Book-bot.com - read famous books online for free

The Tale of Major Monkey by Arthur Scott Bailey
page 4 of 73 (05%)

"_Becaws_----" said Mr. Crow. And then he corrected himself once more.
"Because," he replied, "no 'possum ever came so far North as this.
I've spent a good many winters in the South, and I ought to know. And
besides," he added, "although a 'possum can hang by his tail, there
never was one that could throw a stick or a stone.

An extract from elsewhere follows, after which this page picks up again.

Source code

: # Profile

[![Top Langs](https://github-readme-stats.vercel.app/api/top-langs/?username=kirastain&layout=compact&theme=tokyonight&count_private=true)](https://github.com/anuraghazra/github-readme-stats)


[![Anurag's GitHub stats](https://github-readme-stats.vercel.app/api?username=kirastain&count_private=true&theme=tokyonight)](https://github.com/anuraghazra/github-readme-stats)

And I ought to
know, for I've spent a good many winters in the South, where the
'possums live."

Everybody had to admit that old Mr. Crow must know what he was talking
about. And people began to feel rather foolish when they realized how
near they had been to letting those two rascals--Peter Mink and Tommy
Fox--deceive them.

As for old Mr. Crow, having persuaded his neighbors to his way of
thinking, he began to be more pleased with himself than ever. And he
spent a good deal of time sitting in a tall tree near the cornfield,
with his head on one side, hoping that his friends would notice how
wise he looked.

He was engaged in that agreeable pastime one afternoon
when--_thump!_--something struck the limb on which he was perched.

Mr. Crow gave a squawk and a jump. And then he glanced quickly toward
the ground.

There was no one anywhere in sight. So Mr. Crow looked somewhat silly.
For a moment he had thought that Johnnie Green had thrown something at
him. But he saw at once that he was mistaken. Of course it could have
been nothing more than a dead branch falling.